PROBLEM TO SOLVE
Transcribe the stretch of entries below from the line with "# Campaigns" through the line with "## Advertiser", exactly and with both ends included; leave out all other lines.

Stored data
__________

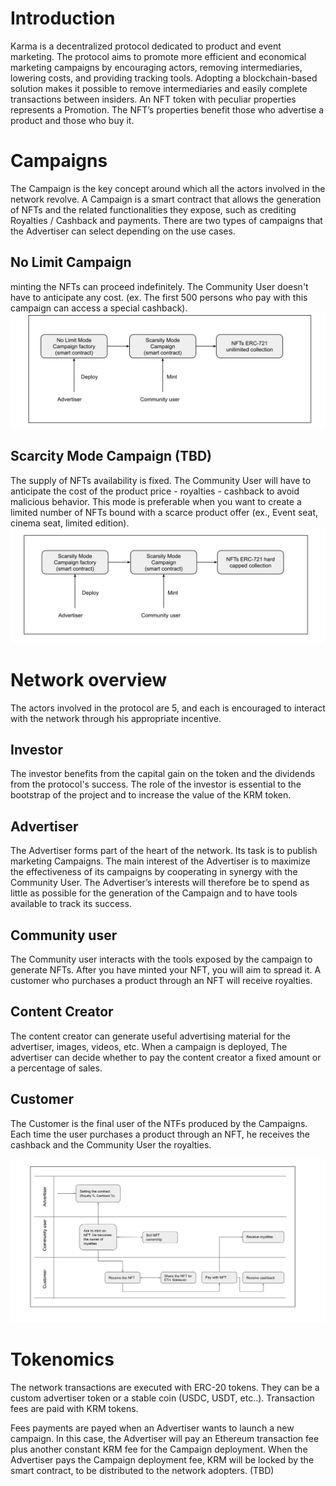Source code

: # Introduction

Karma is a decentralized protocol dedicated to product and event marketing. The protocol aims to promote more efficient and economical marketing campaigns by encouraging actors, removing intermediaries, lowering costs, and providing tracking tools. Adopting a blockchain-based solution makes it possible to remove intermediaries and easily complete transactions between insiders. An NFT token with peculiar properties represents a Promotion. The NFT’s properties benefit those who advertise a product and those who buy it.

# Campaigns

The Campaign is the key concept around which all the actors involved in the network revolve. A Campaign is a smart contract that allows the generation of NFTs and the related functionalities they expose, such as crediting Royalties / Cashback and payments.
There are two types of campaigns that the Advertiser can select depending on the use cases.

## No Limit Campaign
minting the NFTs can proceed indefinitely. The Community User doesn't have to anticipate any cost. (ex. The first 500 persons who pay with this campaign can access a special cashback).
![](./img/nolimit.svg)

## Scarcity Mode Campaign (TBD)
The supply of NFTs availability is fixed. The Community User will have to anticipate the cost of the product price - royalties - cashback to avoid malicious behavior. This mode is preferable when you want to create a limited number of NFTs bound with a scarce product offer (ex., Event seat, cinema seat, limited edition).
![](./img/scarisity.svg)

# Network overview
The actors involved in the protocol are 5, and each is encouraged to interact with the network through his appropriate incentive.

## Investor 
The investor benefits from the capital gain on the token and the dividends from the protocol's success. The role of the investor is essential to the bootstrap of the project and to increase the value of the KRM token. 

## Advertiser
The Advertiser forms part of the heart of the network. Its task is to publish marketing Campaigns. The main interest of the Advertiser is to maximize the effectiveness of its campaigns by cooperating in synergy with the Community User. The Advertiser’s interests will therefore be to spend as little as possible for the generation of the Campaign and to have tools available to track its success.

## Community user
The Community user interacts with the tools exposed by the campaign to generate NFTs. After you have minted your NFT, you will aim to spread it. A customer who purchases a product through an NFT will receive royalties.

## Content Creator
The content creator can generate useful advertising material for the advertiser, images, videos, etc. When a campaign is deployed, The advertiser can decide whether to pay the content creator a fixed amount or a percentage of sales.

## Customer
The Customer is the final user of the NTFs produced by the Campaigns. Each time the user purchases a product through an NFT, he receives the cashback and the Community User the royalties.

![](./img/network.svg)

# Tokenomics

The network transactions are executed with ERC-20 tokens. They can be a custom advertiser token or a stable coin (USDC, USDT, etc..). Transaction fees are paid with KRM tokens.

Fees payments are payed when an Advertiser wants to launch a new campaign. In this case, the Advertiser will pay an Ethereum transaction fee plus another constant KRM fee for the Campaign deployment. When the Advertiser pays the Campaign deployment fee, KRM will be locked by the smart contract, to be distributed to the network adopters. (TBD)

__________

THE COMPLETED TASK
# Campaigns

The Campaign is the key concept around which all the actors involved in the network revolve. A Campaign is a smart contract that allows the generation of NFTs and the related functionalities they expose, such as crediting Royalties / Cashback and payments.
There are two types of campaigns that the Advertiser can select depending on the use cases.

## No Limit Campaign
minting the NFTs can proceed indefinitely. The Community User doesn't have to anticipate any cost. (ex. The first 500 persons who pay with this campaign can access a special cashback).
![](./img/nolimit.svg)

## Scarcity Mode Campaign (TBD)
The supply of NFTs availability is fixed. The Community User will have to anticipate the cost of the product price - royalties - cashback to avoid malicious behavior. This mode is preferable when you want to create a limited number of NFTs bound with a scarce product offer (ex., Event seat, cinema seat, limited edition).
![](./img/scarisity.svg)

# Network overview
The actors involved in the protocol are 5, and each is encouraged to interact with the network through his appropriate incentive.

## Investor 
The investor benefits from the capital gain on the token and the dividends from the protocol's success. The role of the investor is essential to the bootstrap of the project and to increase the value of the KRM token. 

## Advertiser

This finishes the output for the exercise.